“The earth quakes, the graves burst open, the dead arise and stream on in endless procession.”
I only read horror and/or books related to the horrific during the month of October, and as I was perusing lists of good fright fests for people who are similarly OCD when it comes to Halloween, I came across a blurb for Marcus Sedgwick’s White Crow that described it as dark and terrifying. I like dark and terrifying, and I also like Marcus Sedgwick, so I promptly checked it out from my place of employment. White Crow is a set of three distinct narratives. Two of the narratives reside in present day, told from the points of view of two young women, one a seemingly fey and outcast brainiac, and one a teenage girl sent to the seaside town of Winterfold for a fateful summer. The third narrative is from the point of view of a pastor sucked into a dark obsession with a French doctor several hundred years in the past. All three stories take place in Winterfold, a town that is slowly falling into the sea on the coast of England, and as the three narratives unfold and overlap, it becomes apparent that, as per usual, Sedgwick is going to take us on a ride most sinister, this time delving into that great question of what happens to the human soul after its physical body dies.
I’ve read four books by Sedgwick now, and of the four only one of them has a linear, cohesive plot. It seems that one of his favorite themes is the ways in which stories cast echoes over hundreds and sometimes thousands of years; the link of past and present through story almost creates a sense of time travel, and it’s something that Sedgwick does exceedingly well, though it does create a somewhat unique reading experience that may not appeal to absolutely everyone. Reading one of Sedgwick’s weirder offerings usually isn’t one of those totally immersive reading experiences in which each moment is pleasure; rather, he creates works that are best appreciated as a whole. The beauty is found once you’ve finished and can revel in all the threads connecting each story within story over an often immense span of time.
As I’ve said, I’ve read a good deal of Segwick, and while he’s almost always on the dark side, I’d say White Crow is far and away his most macabre offering I’ve encountered thus far. It’s basically a 200 page rumination on evil and death, with a dash of equal parts obsession and madness, i.e. your standard recipe for a good old fashioned Gothic tale. There’s even a sprinkling of secretly hedonistic preacher man who wears his cloak of Christianity to disguise a truly rotten, evil core, yet another of Sedgwick’s recurring themes.

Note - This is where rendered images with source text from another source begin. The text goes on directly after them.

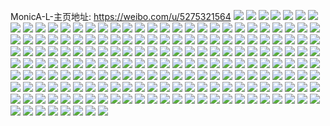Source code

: MonicA-L-主页地址: https://weibo.com/u/5275321564 
![](https://wx4.sinaimg.cn/mw2000/005L0I7Ggy1h8vdkjvavuj31400u0q9m.jpg) 
![](https://wx4.sinaimg.cn/mw2000/005L0I7Ggy1h8varmbidsj31400u014k.jpg) 
![](https://wx4.sinaimg.cn/mw2000/005L0I7Ggy1h8rygnsij1j31640u0gu2.jpg) 
![](https://wx4.sinaimg.cn/mw2000/005L0I7Gly1h8mfd0wa20j31sc2dsts3.jpg) 
![](https://wx4.sinaimg.cn/mw2000/005L0I7Gly1h8mfcq9cv2j30zn18rwkm.jpg) 
![](https://wx4.sinaimg.cn/mw2000/005L0I7Gly1h8mfcly7tjj31ou2dshdt.jpg) 
![](https://wx4.sinaimg.cn/mw2000/005L0I7Gly1h8mfcwuzq8j31sc2dsnhy.jpg) 
![](https://wx4.sinaimg.cn/mw2000/005L0I7Gly1h8itqo6ylij31sc2dsqv5.jpg) 
![](https://wx4.sinaimg.cn/mw2000/005L0I7Gly1h8itmre4jjj31sc29db2a.jpg) 
![](https://wx4.sinaimg.cn/mw2000/005L0I7Gly1h8hl2lsdo0j31sc2dsb2b.jpg) 
![](https://wx4.sinaimg.cn/mw2000/005L0I7Gly1h7coa0yeohj30wb0u040t.jpg) 
![](https://wx4.sinaimg.cn/mw2000/005L0I7Gly1h7c6ga4j2ij30u018q0x4.jpg) 
![](https://wx4.sinaimg.cn/mw2000/005L0I7Gly1h7c6gaq2slj30u01400us.jpg) 
![](https://wx4.sinaimg.cn/mw2000/005L0I7Gly1h7c6gcjgy0j30u012mgtc.jpg) 
![](https://wx4.sinaimg.cn/mw2000/005L0I7Gly1h76at3kz5hj30u01400u4.jpg) 
![](https://wx4.sinaimg.cn/mw2000/005L0I7Gly1h76alg4vu8j31660u0tav.jpg) 
![](https://wx4.sinaimg.cn/mw2000/005L0I7Gly1h76alfdibgj31400u0n4x.jpg) 
![](https://wx4.sinaimg.cn/mw2000/005L0I7Gly1h76ap1kl2ej30u0140tgx.jpg) 
![](https://wx4.sinaimg.cn/mw2000/005L0I7Gly1h6ulk5m4e1j30u014yq5m.jpg) 
![](https://wx4.sinaimg.cn/mw2000/005L0I7Gly1h6ulk6fn48j30u01hc478.jpg) 
![](https://wx4.sinaimg.cn/mw2000/005L0I7Gly1h6ulk75cxuj30u016kqbk.jpg) 
![](https://wx4.sinaimg.cn/mw2000/005L0I7Gly1h6ulkaiwr3j30u0166akk.jpg) 
![](https://wx4.sinaimg.cn/mw2000/005L0I7Gly1h6ulkc29x1j30u017e7eh.jpg) 
![](https://wx4.sinaimg.cn/mw2000/005L0I7Gly1h51zpiae8dj323t2tu1kz.jpg) 
![](https://wx4.sinaimg.cn/mw2000/005L0I7Gly1h51zpg4zvsj31sc2dskjl.jpg) 
![](https://wx4.sinaimg.cn/mw2000/005L0I7Gly1h51zpror1gj31mf28j4qq.jpg) 
![](https://wx4.sinaimg.cn/mw2000/005L0I7Gly1h51zpsx5a6j31qa2af7ti.jpg) 
![](https://wx4.sinaimg.cn/mw2000/005L0I7Gly1h51zpz394oj31sc2dskjm.jpg) 
![](https://wx4.sinaimg.cn/mw2000/005L0I7Gly1h51rzqw719j32yp2yp4qr.jpg) 
![](https://wx4.sinaimg.cn/mw2000/005L0I7Gly1h51rzozqlij31kz21h7wh.jpg) 
![](https://wx4.sinaimg.cn/mw2000/005L0I7Gly1h5208r5ixtj31sc2dshdu.jpg) 
![](https://wx4.sinaimg.cn/mw2000/005L0I7Gly1h520de2kj5j32c0340npd.jpg) 
![](https://wx4.sinaimg.cn/mw2000/005L0I7Gly1h5208vyrp6j324g2xw7wj.jpg) 
![](https://wx4.sinaimg.cn/mw2000/005L0I7Gly1h520dfexj3j32h42h44qp.jpg) 
![](https://wx4.sinaimg.cn/mw2000/005L0I7Gly1h520hn96p3j30zk1beal3.jpg) 
![](https://wx4.sinaimg.cn/mw2000/005L0I7Ggy1h4tlibcw8kj31ko23kb2b.jpg) 
![](https://wx4.sinaimg.cn/mw2000/005L0I7Ggy1h4tli973jvj31w32ilkjm.jpg) 
![](https://wx4.sinaimg.cn/mw2000/005L0I7Ggy1h4tlidt3tbj31sc2dsnpf.jpg) 
![](https://wx4.sinaimg.cn/mw2000/005L0I7Ggy1h4tli8609dj32c034xx6p.jpg) 
![](https://wx4.sinaimg.cn/mw2000/005L0I7Ggy1h4tlilcbhvj30zk1beap3.jpg) 
![](https://wx4.sinaimg.cn/mw2000/005L0I7Ggy1h4tlom67yoj32c0340hdw.jpg) 
![](https://wx4.sinaimg.cn/mw2000/005L0I7Gly1h32deaaywej328m2s7u0x.jpg) 
![](https://wx4.sinaimg.cn/mw2000/005L0I7Gly1h32dei63imj32c02d0hdu.jpg) 
![](https://wx4.sinaimg.cn/mw2000/005L0I7Gly1h32delvyu8j32c02u8hdu.jpg) 
![](https://wx4.sinaimg.cn/mw2000/005L0I7Gly1h32dedxz8qj32z72c0hdu.jpg) 
![](https://wx4.sinaimg.cn/mw2000/005L0I7Gly1h32devis9sj31sc2dse81.jpg) 
![](https://wx4.sinaimg.cn/mw2000/005L0I7Gly1h32dfascioj33402c0x6q.jpg) 
![](https://wx4.sinaimg.cn/mw2000/005L0I7Gly1h32df32wo3j32c02c0b2b.jpg) 
![](https://wx4.sinaimg.cn/mw2000/005L0I7Gly1h2vh50qyalj31qh29v7wi.jpg) 
![](https://wx4.sinaimg.cn/mw2000/005L0I7Gly1h1xmp2emhlj31sc2dskjl.jpg) 
![](https://wx4.sinaimg.cn/mw2000/005L0I7Gly1h1xmp2vq8uj31sc2dstwi.jpg) 
![](https://wx4.sinaimg.cn/mw2000/005L0I7Gly1h1xmp3fvttj31sc2dsnpd.jpg) 
![](https://wx4.sinaimg.cn/mw2000/005L0I7Gly1h1jgp25h38j31sc2dsb2a.jpg) 
![](https://wx4.sinaimg.cn/mw2000/005L0I7Gly1h1jgp7v5agj31sc2dskjm.jpg) 
![](https://wx4.sinaimg.cn/mw2000/005L0I7Gly1h1jgp8qq2rj314h1euqow.jpg) 
![](https://wx4.sinaimg.cn/mw2000/005L0I7Gly1h1jgoyxrv6j31sc2ds1kz.jpg) 
![](https://wx4.sinaimg.cn/mw2000/005L0I7Gly1h1jgp9fgasj30vj1hh7fj.jpg) 
![](https://wx4.sinaimg.cn/mw2000/005L0I7Gly1h1f6q117qdj30zo2561kx.jpg) 
![](https://wx4.sinaimg.cn/mw2000/005L0I7Gly1h1f6q46a8rj32x61ore82.jpg) 
![](https://wx4.sinaimg.cn/mw2000/005L0I7Gly1h1d2zf1xq0j31m42cqb29.jpg) 
![](https://wx4.sinaimg.cn/mw2000/005L0I7Gly1h1d2z92peqj31sc2dse81.jpg) 
![](https://wx4.sinaimg.cn/mw2000/005L0I7Gly1h1d2zdcvobj31q02a7x6q.jpg) 
![](https://wx4.sinaimg.cn/mw2000/005L0I7Gly1h1d2zatouzj31sb2bahdt.jpg) 
![](https://wx4.sinaimg.cn/mw2000/005L0I7Gly1h13cwafidvj31sc2ds4qp.jpg) 
![](https://wx4.sinaimg.cn/mw2000/005L0I7Gly1h13cweg9o0j31x51rz4qp.jpg) 
![](https://wx4.sinaimg.cn/mw2000/005L0I7Gly1h13d15tcpoj31jp2ds4qq.jpg) 
![](https://wx4.sinaimg.cn/mw2000/005L0I7Gly1h13cwngks0j324a2tax6p.jpg) 
![](https://wx4.sinaimg.cn/mw2000/005L0I7Gly1h13d1l60g9j31qj2c74qp.jpg) 
![](https://wx4.sinaimg.cn/mw2000/005L0I7Gly1h13cwlvii8j33402c0b2b.jpg) 
![](https://wx4.sinaimg.cn/mw2000/005L0I7Gly1h0za7hxemcj32ca23rhdt.jpg) 
![](https://wx4.sinaimg.cn/mw2000/005L0I7Gly1h0za7brss5j31kp1y6kjl.jpg) 
![](https://wx4.sinaimg.cn/mw2000/005L0I7Gly1h0za8243wgj31qo2bjb29.jpg) 
![](https://wx4.sinaimg.cn/mw2000/005L0I7Gly1h0za7qfvh5j31hu1xehdt.jpg) 
![](https://wx4.sinaimg.cn/mw2000/005L0I7Gly1h0za7unrntj31hk1w3npd.jpg) 
![](https://wx4.sinaimg.cn/mw2000/005L0I7Gly1h0za7k1jhwj31k329d1kx.jpg) 
![](https://wx4.sinaimg.cn/mw2000/005L0I7Gly1h0za7xtnwpj31eg1wze81.jpg) 
![](https://wx4.sinaimg.cn/mw2000/005L0I7Gly1gzzawlj36mj325r2p77wi.jpg) 
![](https://wx4.sinaimg.cn/mw2000/005L0I7Gly1gzzawmqlyfj31m51ythdt.jpg) 
![](https://wx4.sinaimg.cn/mw2000/005L0I7Gly1gzzawju6fej31lx1ssx16.jpg) 
![](https://wx4.sinaimg.cn/mw2000/005L0I7Gly1gzvs4f5222j31pp2dsnpd.jpg) 
![](https://wx4.sinaimg.cn/mw2000/005L0I7Gly1gzvs4ghv69j31qc2dshdt.jpg) 
![](https://wx4.sinaimg.cn/mw2000/005L0I7Gly1gzvs4js43zj32j729vx6p.jpg) 
![](https://wx4.sinaimg.cn/mw2000/005L0I7Gly1gzvs4koq8ij31rj2bn7u0.jpg) 
![](https://wx4.sinaimg.cn/mw2000/005L0I7Gly1gzot8u8tplj31sc2ds7wh.jpg) 
![](https://wx4.sinaimg.cn/mw2000/005L0I7Gly1gzot8va8krj31sc2ds4qq.jpg) 
![](https://wx4.sinaimg.cn/mw2000/005L0I7Gly1gzot8weqt1j32mp2at1ky.jpg) 
![](https://wx4.sinaimg.cn/mw2000/005L0I7Gly1gz8rlztvbjj31wk2eo1ky.jpg) 
![](https://wx4.sinaimg.cn/mw2000/005L0I7Gly1gyrdbs0jnqj31sc2dsu0y.jpg) 
![](https://wx4.sinaimg.cn/mw2000/005L0I7Gly1gyrdbwz0bsj31oj238u0x.jpg) 
![](https://wx4.sinaimg.cn/mw2000/005L0I7Gly1gyrdbk9cgaj31sc2dsnpe.jpg) 
![](https://wx4.sinaimg.cn/mw2000/005L0I7Gly1gyrdc3nvzxj31ih26fe81.jpg) 
![](https://wx4.sinaimg.cn/mw2000/005L0I7Gly1gxrlehfmhxj32c02c0u0y.jpg) 
![](https://wx4.sinaimg.cn/mw2000/005L0I7Gly1gw38xlfzy5j30y10q9q9x.jpg) 
![](https://wx4.sinaimg.cn/mw2000/005L0I7Gly1gvvf3boymgj326q2vhqv6.jpg) 
![](https://wx4.sinaimg.cn/mw2000/005L0I7Gly1gvvf34b58uj32c0340u0y.jpg) 
![](https://wx4.sinaimg.cn/mw2000/005L0I7Gly1gvvf379lhdj328a2pgkjl.jpg) 
![](https://wx4.sinaimg.cn/mw2000/005L0I7Gly1gvvf2lj0ojj32c0340npe.jpg) 
![](https://wx4.sinaimg.cn/mw2000/005L0I7Gly1gvcjw8lunwj627q2ybkjl02.jpg) 
![](https://wx4.sinaimg.cn/mw2000/005L0I7Gly1gvcjw09efaj62c02c0hdu02.jpg) 
![](https://wx4.sinaimg.cn/mw2000/005L0I7Gly1gvcjw7iqlej623r2swb2b02.jpg) 
![](https://wx4.sinaimg.cn/mw2000/005L0I7Gly1gvcjww9bzkj63402c0b2b02.jpg) 
![](https://wx4.sinaimg.cn/mw2000/005L0I7Gly1gvcjwg49lxj61sc2dsnpe02.jpg) 
![](https://wx4.sinaimg.cn/mw2000/005L0I7Gly1gvcjzuz840j62c02c0npe02.jpg) 
![](https://wx4.sinaimg.cn/mw2000/005L0I7Gly1gvcjzten2fj62ww26mu0y02.jpg) 
![](https://wx4.sinaimg.cn/mw2000/005L0I7Gly1gvcjw5pukuj61sw1o27wi02.jpg) 
![](https://wx4.sinaimg.cn/mw2000/005L0I7Gly1gvcjwafhujj62c02fwx6p02.jpg) 
![](https://wx4.sinaimg.cn/mw2000/005L0I7Gly1gv4553fnohj62c02c0hdt02.jpg) 
![](https://wx4.sinaimg.cn/mw2000/005L0I7Gly1gv455b4p6fj633z220kjm02.jpg) 
![](https://wx4.sinaimg.cn/mw2000/005L0I7Gly1gv4560sfhqj62ft1tv7wj02.jpg) 
![](https://wx4.sinaimg.cn/mw2000/005L0I7Gly1gv455em42ij62c02c0u0y02.jpg) 
![](https://wx4.sinaimg.cn/mw2000/005L0I7Gly1gv45522lb2j62c0340x6q02.jpg) 
![](https://wx4.sinaimg.cn/mw2000/005L0I7Gly1gv45550etjj62md2a4kjl02.jpg) 
![](https://wx4.sinaimg.cn/mw2000/005L0I7Gly1gv455wne4yj62c02c0hdx02.jpg) 
![](https://wx4.sinaimg.cn/mw2000/005L0I7Gly1gv455iq697j625o31qe8202.jpg) 
![](https://wx4.sinaimg.cn/mw2000/005L0I7Gly1gv45ab0ugvj61zu2spqv502.jpg) 
![](https://wx4.sinaimg.cn/mw2000/005L0I7Gly1gv1bdk1z3tj62c02c0e8402.jpg) 
![](https://wx4.sinaimg.cn/mw2000/005L0I7Gly1gv1bf5a5d5j326n340e83.jpg) 
![](https://wx4.sinaimg.cn/mw2000/005L0I7Gly1gv1bd2atf0j630k2c0e8402.jpg) 
![](https://wx4.sinaimg.cn/mw2000/005L0I7Gly1gv1bc5g0ssj3285340kjm.jpg) 
![](https://wx4.sinaimg.cn/mw2000/005L0I7Gly1gv1be5y5cwj61xm2rxu0x02.jpg) 
![](https://wx4.sinaimg.cn/mw2000/005L0I7Gly1gv1bdyu26tj62xs27cnpe02.jpg) 
![](https://wx4.sinaimg.cn/mw2000/005L0I7Gly1gv1be1ug2kj62c0340u0x02.jpg) 
![](https://wx4.sinaimg.cn/mw2000/005L0I7Gly1gv1be9zoz7j62642w6b2902.jpg) 
![](https://wx4.sinaimg.cn/mw2000/005L0I7Gly1gv1becvo6kj61zw2sw7wi02.jpg) 
![](https://wx4.sinaimg.cn/mw2000/005L0I7Gly1gv1be88roaj324a2tq7wh.jpg) 
![](https://wx4.sinaimg.cn/mw2000/005L0I7Gly1gv1bei7cylj61u02lrhdu02.jpg) 
![](https://wx4.sinaimg.cn/mw2000/005L0I7Gly1gv1bf0h3raj62c02c01l002.jpg) 
![](https://wx4.sinaimg.cn/mw2000/005L0I7Ggy1guw1xvljd7j61sc2dsu1002.jpg) 
![](https://wx4.sinaimg.cn/mw2000/005L0I7Ggy1guw1y33q87j61sc2dsx6p02.jpg) 
![](https://wx4.sinaimg.cn/mw2000/005L0I7Ggy1guw1vrqxdqj61sc29xu0y02.jpg) 
![](https://wx4.sinaimg.cn/mw2000/005L0I7Ggy1guw1v78jnaj61sc2dskjo02.jpg) 
![](https://wx4.sinaimg.cn/mw2000/005L0I7Ggy1guw1wthy1qj62c02c0e8302.jpg) 
![](https://wx4.sinaimg.cn/mw2000/005L0I7Ggy1guw1wgomadj63402c0u1002.jpg) 
![](https://wx4.sinaimg.cn/mw2000/005L0I7Ggy1guw1uvhjg7j62c0340b2f02.jpg) 
![](https://wx4.sinaimg.cn/mw2000/005L0I7Ggy1guw1wxe03wj62et207qv602.jpg) 
![](https://wx4.sinaimg.cn/mw2000/005L0I7Ggy1guw1xij0bjj62es2dsu1302.jpg) 
![](https://wx4.sinaimg.cn/mw2000/005L0I7Gly1gu3a3saz7oj32yc21b7wi.jpg) 
![](https://wx4.sinaimg.cn/mw2000/005L0I7Gly1gu3a28is5ej32xn2bfkjm.jpg) 
![](https://wx4.sinaimg.cn/mw2000/005L0I7Gly1gu3a37r9flj32xu27d4qq.jpg) 
![](https://wx4.sinaimg.cn/mw2000/005L0I7Gly1gtwrdzaz4qj31sc2ds1kz.jpg) 
![](https://wx4.sinaimg.cn/mw2000/005L0I7Gly1gtwrcfgzgvj33402c04qs.jpg) 
![](https://wx4.sinaimg.cn/mw2000/005L0I7Gly1gtwrcl9x4yj32bl2zcu0x.jpg) 
![](https://wx4.sinaimg.cn/mw2000/005L0I7Gly1gtwrd9mmoij31yi2ppu0z.jpg) 
![](https://wx4.sinaimg.cn/mw2000/005L0I7Gly1gtwrcq7uitj320e340npf.jpg) 
![](https://wx4.sinaimg.cn/mw2000/005L0I7Gly1gtwrdgt856j31mn29ykjm.jpg) 
![](https://wx4.sinaimg.cn/mw2000/005L0I7Gly1gtn7iddt70j32bx2ojqv5.jpg) 
![](https://wx4.sinaimg.cn/mw2000/005L0I7Gly1gtn7ifadydj32me33ob2b.jpg) 
![](https://wx4.sinaimg.cn/mw2000/005L0I7Gly1gtn7igpla3j31ze2ri7wi.jpg) 
![](https://wx4.sinaimg.cn/mw2000/005L0I7Gly1grzbcqbtzrj30u0140ne6.jpg) 
![](https://wx4.sinaimg.cn/mw2000/005L0I7Gly1grzbcs2bzcj30u01261bz.jpg) 
![](https://wx4.sinaimg.cn/mw2000/005L0I7Gly1grzbctxht4j30u013z7qq.jpg) 
![](https://wx4.sinaimg.cn/mw2000/005L0I7Gly1grzbcoeda9j30u0140qi9.jpg) 
![](https://wx4.sinaimg.cn/mw2000/005L0I7Gly1glt3lhzh1vj328p1sbnpd.jpg) 
![](https://wx4.sinaimg.cn/mw2000/005L0I7Gly1gj5degtz6zj30u0140jwe.jpg) 
![](https://wx4.sinaimg.cn/mw2000/005L0I7Gly1gizsm5xsflj30u00ywtqd.jpg) 
![](https://wx4.sinaimg.cn/mw2000/005L0I7Gly1gizsm56gvvj31400u04d9.jpg) 
![](https://wx4.sinaimg.cn/mw2000/005L0I7Gly1gizsm6a0o7j30u011fq8u.jpg) 
![](https://wx4.sinaimg.cn/mw2000/005L0I7Gly1gizsm6lz7wj30u0140wtz.jpg) 
![](https://wx4.sinaimg.cn/mw2000/005L0I7Gly1gizsm8c0yaj31400u0k15.jpg) 
![](https://wx4.sinaimg.cn/mw2000/005L0I7Gly1gizstep4hyj30u0140tfo.jpg) 
![](https://wx4.sinaimg.cn/mw2000/005L0I7Gly1gizsmbij2zj31400u0k7s.jpg) 
![](https://wx4.sinaimg.cn/mw2000/005L0I7Gly1gizsm9jcu8j31400u017u.jpg) 
![](https://wx4.sinaimg.cn/mw2000/005L0I7Gly1gizsuxfu66j31400u0133.jpg) 
![](https://wx4.sinaimg.cn/mw2000/005L0I7Ggy1gh99frw4oqj32ds1sc7wi.jpg) 
![](https://wx4.sinaimg.cn/mw2000/005L0I7Ggy1gh99fukzf4j33402c0e83.jpg) 
![](https://wx4.sinaimg.cn/mw2000/005L0I7Ggy1gh99fpmkpwj316o1kwtqg.jpg) 
![](https://wx4.sinaimg.cn/mw2000/005L0I7Ggy1gh7xzrr71yj32lt1s3qv5.jpg) 
![](https://wx4.sinaimg.cn/mw2000/005L0I7Ggy1gh7xztui5qj32c0340x6r.jpg) 
![](https://wx4.sinaimg.cn/mw2000/005L0I7Ggy1gh7xzw75mfj32c02irnpg.jpg) 
![](https://wx4.sinaimg.cn/mw2000/005L0I7Ggy1gh6zntbm32j30u00y2k3r.jpg) 
![](https://wx4.sinaimg.cn/mw2000/005L0I7Ggy1gh6znwd742j30u0140dsu.jpg) 
![](https://wx4.sinaimg.cn/mw2000/005L0I7Ggy1gh6znutxd3j30u0140dro.jpg) 
![](https://wx4.sinaimg.cn/mw2000/005L0I7Ggy1gh6znu4zjlj31hc0u0amd.jpg) 
![](https://wx4.sinaimg.cn/mw2000/005L0I7Ggy1gh6znvof50j31400u0qcf.jpg) 
![](https://wx4.sinaimg.cn/mw2000/005L0I7Ggy1gh6znx1eppj31400u0wq3.jpg) 
![](https://wx4.sinaimg.cn/mw2000/005L0I7Ggy1gh6tdfmmapj30u0140guc.jpg) 
![](https://wx4.sinaimg.cn/mw2000/005L0I7Ggy1gh5wdrgl81j319h0u048v.jpg) 
![](https://wx4.sinaimg.cn/mw2000/005L0I7Ggy1gh5x7tg9frj31260u0qcx.jpg) 
![](https://wx4.sinaimg.cn/mw2000/005L0I7Gly1gexnnx6qq5j30yy0w7wx5.jpg) 
![](https://wx4.sinaimg.cn/mw2000/005L0I7Gly1gexnnuo46mj31kw16o7wh.jpg) 
![](https://wx4.sinaimg.cn/mw2000/005L0I7Gly1gexnnznkglj31481f5e6t.jpg) 
![](https://wx4.sinaimg.cn/mw2000/005L0I7Gly1gexno1pjf2j31kw16o7wh.jpg) 
![](https://wx4.sinaimg.cn/mw2000/005L0I7Gly1gexno3fjgej316o1kw7wh.jpg) 
![](https://wx4.sinaimg.cn/mw2000/005L0I7Gly1gexno5bunjj31kw16o7wh.jpg) 
![](https://wx4.sinaimg.cn/mw2000/005L0I7Gly1gexno6l011j31sc2dsh5y.jpg) 
![](https://wx4.sinaimg.cn/mw2000/005L0I7Gly1gexno9zg9jj33402c07wi.jpg) 
![](https://wx4.sinaimg.cn/mw2000/005L0I7Gly1gexnof9jafj32c03404qr.jpg) 
![](https://wx4.sinaimg.cn/mw2000/005L0I7Ggy1gewbnp948nj33402c0hdv.jpg) 
![](https://wx4.sinaimg.cn/mw2000/005L0I7Ggy1gewbnmx8lcj33402c0qv7.jpg) 
![](https://wx4.sinaimg.cn/mw2000/005L0I7Ggy1geva1ss6rhj325r2vo4qs.jpg)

All of these elements worked incredibly well together; it’s compelling and at times truly frightening, with some fairly heady examinations of some of the darker elements of human existence. However, I didn’t necessarily love this book, and that’s only because of the ending. It was abrupt and felt a bit rushed; I had a serious “wait, what?” moment as the conclusion unrolled which is rarely a good way to bid adieu to a book as far as I’m concerned. I’m not sure about you guys, but a poorly executed ending is almost more offensive to me than a slow start or a plodding middle; if I’ve loved a book up until the end only to be disappointed, it’s that feeling of disappointment that often sits with me.
Bottom line: this is a solid read for the Halloween season (or any time, if you don’t limit your horror intake to the month of October), but it’s not my favorite by Sedgwick thus far. Read if you like evil ass preachers, depravity up the wazoo, and lots and lots and lots of blood.
For music, let’s do “Zero” by Smashing Pumpkins because there is a lyric from that song that is more or less transplanted into the novel. (And God is empty, just like me.)
And also, even though I know I’ve already used this song for Margo Lanagan’s The Brides of Rollrock Island, let’s do “Dunwich” by Electric Wizard because I guess this book was actually inspired in part by a crazy fuck who carried out the beheading experiment (YOU WILL GET THIS IF YOU READ THE BOOK) in Dunwich.